Mediator involvement in antigen-induced bronchospasm and microvascular leakage in the airways of ovalbumin sensitized Brown Norway rats

D J Hele  1 M A BirrellS E WebberM L FosterM G Belvisi
Affiliations

Mediator involvement in antigen-induced bronchospasm and microvascular leakage in the airways of ovalbumin sensitized Brown Norway rats

D J Hele et al. Br J Pharmacol. 2001 Jan.

Abstract

1. To determine which mediators are involved in antigen-induced bronchospasm and microvascular leakage in the airways of ovalbumin sensitised Brown Norway rats we investigated the effect of a histamine H(1) receptor antagonist, mepyramine, a 5-HT receptor antagonist, methysergide, and a cys-leukotriene-1 receptor antagonist, montelukast. 2. Ovalbumin at 1 mg kg(-1) i.v. caused a significant increase in microvascular leakage in the airways and at 3 mg kg(-1) i.v. caused a significant increase in airways resistance. 3. Histamine (1 mg kg(-1) i.v.), 5-HT (0.1 mg kg(-1) i.v.) and leukotriene D(4) (LTD(4), 50 microg kg(-1) i.v.) caused a significant increase in microvascular leakage in the airways. 4. Mepyramine (1 mg kg(-1) i.v.), methysergide (0.1 mg kg(-1) i.v.), or montelukast (30 mg kg(-1) i.v.) inhibited histamine, 5-HT or LTD(4) -induced microvascular leakage respectively. 5. Methysergide (0.1 mg kg(-1) i.v.) reduced ovalbumin-induced microvascular leakage in the trachea and at 0.3 mg kg(-1) i.v. inhibited bronchospasm (38 and 58%, respectively).

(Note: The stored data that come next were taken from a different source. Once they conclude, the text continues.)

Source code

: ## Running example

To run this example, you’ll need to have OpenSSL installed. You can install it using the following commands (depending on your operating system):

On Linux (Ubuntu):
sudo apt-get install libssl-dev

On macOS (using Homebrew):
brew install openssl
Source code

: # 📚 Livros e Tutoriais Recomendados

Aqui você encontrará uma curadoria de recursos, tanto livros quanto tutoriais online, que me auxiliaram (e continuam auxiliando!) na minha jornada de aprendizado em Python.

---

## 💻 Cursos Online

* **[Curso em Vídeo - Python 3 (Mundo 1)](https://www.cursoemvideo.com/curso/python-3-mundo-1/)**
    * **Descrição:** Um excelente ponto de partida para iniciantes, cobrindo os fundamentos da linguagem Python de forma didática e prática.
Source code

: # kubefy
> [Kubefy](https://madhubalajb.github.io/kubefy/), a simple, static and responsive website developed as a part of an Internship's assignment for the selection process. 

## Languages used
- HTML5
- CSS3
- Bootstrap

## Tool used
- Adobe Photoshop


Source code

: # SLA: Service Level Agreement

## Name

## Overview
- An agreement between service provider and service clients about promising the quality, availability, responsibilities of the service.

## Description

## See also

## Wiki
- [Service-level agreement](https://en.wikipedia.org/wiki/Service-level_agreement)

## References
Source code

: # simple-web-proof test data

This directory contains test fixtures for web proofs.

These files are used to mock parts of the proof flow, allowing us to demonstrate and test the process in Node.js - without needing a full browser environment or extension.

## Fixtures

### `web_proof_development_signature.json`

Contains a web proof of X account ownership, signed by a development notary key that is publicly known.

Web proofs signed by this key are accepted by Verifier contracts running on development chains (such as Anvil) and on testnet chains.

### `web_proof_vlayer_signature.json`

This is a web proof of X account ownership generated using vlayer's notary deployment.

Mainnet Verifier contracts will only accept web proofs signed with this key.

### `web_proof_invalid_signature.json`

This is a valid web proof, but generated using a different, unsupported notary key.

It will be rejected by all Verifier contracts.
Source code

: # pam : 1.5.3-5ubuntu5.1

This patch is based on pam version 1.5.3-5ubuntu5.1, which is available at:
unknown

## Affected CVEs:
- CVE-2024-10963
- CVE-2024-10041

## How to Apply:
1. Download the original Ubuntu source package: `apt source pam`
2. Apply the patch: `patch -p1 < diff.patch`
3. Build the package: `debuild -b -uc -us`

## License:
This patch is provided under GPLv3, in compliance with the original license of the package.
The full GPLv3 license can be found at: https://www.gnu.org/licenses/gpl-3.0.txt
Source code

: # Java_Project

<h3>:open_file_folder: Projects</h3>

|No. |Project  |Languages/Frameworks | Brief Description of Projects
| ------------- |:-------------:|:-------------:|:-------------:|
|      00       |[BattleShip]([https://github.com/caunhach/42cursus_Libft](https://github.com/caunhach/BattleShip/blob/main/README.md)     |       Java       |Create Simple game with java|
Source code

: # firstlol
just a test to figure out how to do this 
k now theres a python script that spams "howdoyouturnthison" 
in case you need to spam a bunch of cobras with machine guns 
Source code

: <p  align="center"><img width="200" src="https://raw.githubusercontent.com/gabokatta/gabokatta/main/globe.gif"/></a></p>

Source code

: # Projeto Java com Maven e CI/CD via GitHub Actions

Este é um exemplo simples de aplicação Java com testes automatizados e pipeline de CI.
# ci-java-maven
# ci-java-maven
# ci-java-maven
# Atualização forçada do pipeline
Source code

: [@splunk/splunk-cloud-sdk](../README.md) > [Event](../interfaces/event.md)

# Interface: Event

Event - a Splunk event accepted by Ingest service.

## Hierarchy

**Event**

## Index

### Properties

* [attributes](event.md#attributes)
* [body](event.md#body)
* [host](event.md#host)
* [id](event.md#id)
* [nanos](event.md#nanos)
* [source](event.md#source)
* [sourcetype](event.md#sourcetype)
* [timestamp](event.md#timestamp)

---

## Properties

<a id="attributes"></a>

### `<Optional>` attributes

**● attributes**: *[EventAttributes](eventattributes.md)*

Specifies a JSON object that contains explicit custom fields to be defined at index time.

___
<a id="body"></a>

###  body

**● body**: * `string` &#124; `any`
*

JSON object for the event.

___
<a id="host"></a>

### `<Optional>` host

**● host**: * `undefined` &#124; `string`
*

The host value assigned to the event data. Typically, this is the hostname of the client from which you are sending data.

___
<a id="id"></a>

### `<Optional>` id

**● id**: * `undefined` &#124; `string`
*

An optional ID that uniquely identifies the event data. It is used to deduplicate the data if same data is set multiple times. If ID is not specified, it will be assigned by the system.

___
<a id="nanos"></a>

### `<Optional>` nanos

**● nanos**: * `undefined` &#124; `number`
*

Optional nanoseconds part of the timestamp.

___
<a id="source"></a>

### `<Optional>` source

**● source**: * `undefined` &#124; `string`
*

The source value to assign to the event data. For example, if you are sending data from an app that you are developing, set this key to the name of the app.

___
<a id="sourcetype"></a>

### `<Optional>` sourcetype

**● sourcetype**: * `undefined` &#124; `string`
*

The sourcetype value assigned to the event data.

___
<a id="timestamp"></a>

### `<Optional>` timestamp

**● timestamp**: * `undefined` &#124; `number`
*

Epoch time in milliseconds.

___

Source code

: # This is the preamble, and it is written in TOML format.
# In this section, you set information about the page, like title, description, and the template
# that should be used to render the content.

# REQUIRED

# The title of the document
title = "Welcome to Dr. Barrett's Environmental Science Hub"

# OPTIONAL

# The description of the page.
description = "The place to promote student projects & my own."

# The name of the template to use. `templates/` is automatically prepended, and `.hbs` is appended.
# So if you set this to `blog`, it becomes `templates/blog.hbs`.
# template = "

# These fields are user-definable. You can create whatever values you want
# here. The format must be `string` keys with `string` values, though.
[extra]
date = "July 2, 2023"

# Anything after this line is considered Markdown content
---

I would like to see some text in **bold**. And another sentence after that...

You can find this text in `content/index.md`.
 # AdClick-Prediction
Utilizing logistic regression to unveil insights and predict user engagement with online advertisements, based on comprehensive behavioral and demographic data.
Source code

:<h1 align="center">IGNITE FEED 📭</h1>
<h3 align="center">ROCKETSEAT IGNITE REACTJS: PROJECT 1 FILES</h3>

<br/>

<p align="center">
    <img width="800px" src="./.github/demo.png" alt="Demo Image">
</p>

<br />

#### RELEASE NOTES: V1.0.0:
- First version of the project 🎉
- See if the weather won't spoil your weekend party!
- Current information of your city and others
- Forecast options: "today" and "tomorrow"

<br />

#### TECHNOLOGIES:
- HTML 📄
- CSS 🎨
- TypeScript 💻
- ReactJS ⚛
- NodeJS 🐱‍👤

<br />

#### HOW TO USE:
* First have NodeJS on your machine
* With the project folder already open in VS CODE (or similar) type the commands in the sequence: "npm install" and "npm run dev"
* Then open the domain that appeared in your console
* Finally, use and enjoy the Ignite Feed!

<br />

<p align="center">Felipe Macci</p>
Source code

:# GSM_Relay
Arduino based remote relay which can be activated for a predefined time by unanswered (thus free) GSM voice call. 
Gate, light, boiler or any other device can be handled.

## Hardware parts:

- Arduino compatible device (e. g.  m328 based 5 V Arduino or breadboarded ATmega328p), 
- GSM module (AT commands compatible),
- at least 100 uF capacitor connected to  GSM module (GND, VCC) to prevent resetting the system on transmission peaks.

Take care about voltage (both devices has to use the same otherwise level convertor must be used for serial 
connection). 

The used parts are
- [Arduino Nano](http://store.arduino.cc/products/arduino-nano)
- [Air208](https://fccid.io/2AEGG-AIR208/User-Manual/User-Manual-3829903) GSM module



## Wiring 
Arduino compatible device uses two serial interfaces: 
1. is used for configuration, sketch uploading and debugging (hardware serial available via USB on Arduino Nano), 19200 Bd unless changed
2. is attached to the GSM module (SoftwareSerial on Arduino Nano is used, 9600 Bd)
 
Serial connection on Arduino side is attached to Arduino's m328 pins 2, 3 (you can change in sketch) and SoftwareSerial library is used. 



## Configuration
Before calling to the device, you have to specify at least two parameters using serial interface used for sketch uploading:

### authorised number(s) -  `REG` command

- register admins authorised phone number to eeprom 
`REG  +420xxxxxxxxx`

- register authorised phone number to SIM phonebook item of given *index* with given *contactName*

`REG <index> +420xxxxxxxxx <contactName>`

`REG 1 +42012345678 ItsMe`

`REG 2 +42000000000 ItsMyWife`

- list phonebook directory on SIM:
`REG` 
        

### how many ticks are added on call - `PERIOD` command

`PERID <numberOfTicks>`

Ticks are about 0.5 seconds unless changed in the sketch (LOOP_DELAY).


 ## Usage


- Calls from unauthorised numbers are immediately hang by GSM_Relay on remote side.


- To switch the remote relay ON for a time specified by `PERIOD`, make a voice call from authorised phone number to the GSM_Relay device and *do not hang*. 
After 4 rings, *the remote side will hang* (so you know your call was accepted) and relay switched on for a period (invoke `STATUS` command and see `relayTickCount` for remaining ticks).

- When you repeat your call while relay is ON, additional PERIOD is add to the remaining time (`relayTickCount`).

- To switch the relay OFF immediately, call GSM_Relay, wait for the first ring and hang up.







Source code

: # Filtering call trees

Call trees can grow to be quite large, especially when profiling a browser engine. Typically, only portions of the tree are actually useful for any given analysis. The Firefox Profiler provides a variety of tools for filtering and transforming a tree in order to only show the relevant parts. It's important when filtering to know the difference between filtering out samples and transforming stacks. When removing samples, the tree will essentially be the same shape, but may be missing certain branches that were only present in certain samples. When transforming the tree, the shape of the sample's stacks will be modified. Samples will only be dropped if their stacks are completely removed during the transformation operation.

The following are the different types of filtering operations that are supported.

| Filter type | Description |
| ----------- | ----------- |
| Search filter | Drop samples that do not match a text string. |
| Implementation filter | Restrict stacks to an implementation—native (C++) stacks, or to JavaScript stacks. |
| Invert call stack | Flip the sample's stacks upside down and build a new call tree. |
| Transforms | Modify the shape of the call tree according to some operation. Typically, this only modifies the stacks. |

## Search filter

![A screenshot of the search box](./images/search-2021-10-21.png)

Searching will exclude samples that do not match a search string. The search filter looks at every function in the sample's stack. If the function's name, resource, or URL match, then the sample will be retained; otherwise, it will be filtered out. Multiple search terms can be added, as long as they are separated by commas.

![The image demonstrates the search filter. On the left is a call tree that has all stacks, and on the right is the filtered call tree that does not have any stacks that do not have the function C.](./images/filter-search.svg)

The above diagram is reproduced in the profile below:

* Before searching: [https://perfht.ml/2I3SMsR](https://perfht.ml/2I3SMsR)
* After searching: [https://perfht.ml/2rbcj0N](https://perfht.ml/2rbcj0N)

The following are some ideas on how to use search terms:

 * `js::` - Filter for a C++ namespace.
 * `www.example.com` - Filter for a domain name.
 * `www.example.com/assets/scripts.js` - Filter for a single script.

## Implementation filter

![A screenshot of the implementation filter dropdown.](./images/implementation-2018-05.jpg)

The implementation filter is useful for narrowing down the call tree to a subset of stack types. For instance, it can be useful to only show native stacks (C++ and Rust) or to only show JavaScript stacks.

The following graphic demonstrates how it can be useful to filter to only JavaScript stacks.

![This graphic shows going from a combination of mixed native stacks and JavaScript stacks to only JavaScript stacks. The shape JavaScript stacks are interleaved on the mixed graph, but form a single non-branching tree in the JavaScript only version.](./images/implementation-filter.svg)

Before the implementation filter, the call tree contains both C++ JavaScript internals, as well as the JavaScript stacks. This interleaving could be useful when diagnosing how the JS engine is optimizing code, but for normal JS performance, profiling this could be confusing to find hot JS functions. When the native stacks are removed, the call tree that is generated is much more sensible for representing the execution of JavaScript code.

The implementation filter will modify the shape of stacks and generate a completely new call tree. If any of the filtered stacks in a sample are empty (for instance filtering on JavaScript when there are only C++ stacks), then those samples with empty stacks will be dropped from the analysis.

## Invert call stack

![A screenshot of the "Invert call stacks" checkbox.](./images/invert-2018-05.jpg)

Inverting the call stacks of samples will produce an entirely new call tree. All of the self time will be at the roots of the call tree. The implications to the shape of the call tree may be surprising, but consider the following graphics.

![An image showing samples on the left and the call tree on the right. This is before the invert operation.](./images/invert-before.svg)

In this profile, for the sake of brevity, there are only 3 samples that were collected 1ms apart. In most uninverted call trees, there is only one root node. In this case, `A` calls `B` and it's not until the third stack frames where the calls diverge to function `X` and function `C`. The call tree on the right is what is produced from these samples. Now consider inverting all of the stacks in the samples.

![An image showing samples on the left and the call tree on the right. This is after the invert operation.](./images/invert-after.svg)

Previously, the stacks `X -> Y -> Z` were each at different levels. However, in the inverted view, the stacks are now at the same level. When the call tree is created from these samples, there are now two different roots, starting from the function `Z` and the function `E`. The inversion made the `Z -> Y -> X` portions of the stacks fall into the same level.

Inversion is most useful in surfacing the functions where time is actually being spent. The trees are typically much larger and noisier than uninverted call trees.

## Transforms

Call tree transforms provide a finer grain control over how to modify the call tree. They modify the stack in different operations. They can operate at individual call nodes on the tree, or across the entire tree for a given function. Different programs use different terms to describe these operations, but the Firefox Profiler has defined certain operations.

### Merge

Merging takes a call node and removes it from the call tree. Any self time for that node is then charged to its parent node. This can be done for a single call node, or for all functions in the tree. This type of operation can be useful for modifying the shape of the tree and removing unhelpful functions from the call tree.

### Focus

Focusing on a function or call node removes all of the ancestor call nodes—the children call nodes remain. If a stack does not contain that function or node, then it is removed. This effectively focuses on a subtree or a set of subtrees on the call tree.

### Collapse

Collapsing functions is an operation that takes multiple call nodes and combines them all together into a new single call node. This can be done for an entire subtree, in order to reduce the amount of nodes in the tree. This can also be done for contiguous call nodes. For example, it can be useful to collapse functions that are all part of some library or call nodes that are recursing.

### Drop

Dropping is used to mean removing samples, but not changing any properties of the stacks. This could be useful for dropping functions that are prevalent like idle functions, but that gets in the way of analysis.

Montelukast (30 mg kg(-1) p.o.) reduced ovalbumin-induced microvascular leakage in airway tissue to basal levels (78%) and inhibited ovalbumin-induced bronchospasm (50%). Mepyramine (3 mg kg(-1) i.v.) had no effect on ovalbumin-induced leakage or bronchospasm. 6. A combination of all three compounds (mepyramine, methysergide and montelukast) reduced ovalbumin-induced microvascular leakage in airway tissue to basal levels (70 - 78%) and almost completely inhibited bronchospasm (92%). 7. Antigen-induced bronchospasm appears to equally involve the activation of 5-HT and cys-leukotriene-1 receptors whereas ovalbumin-induced microvascular leakage appears to be predominantly mediated by cys-leukotriene-1 receptors.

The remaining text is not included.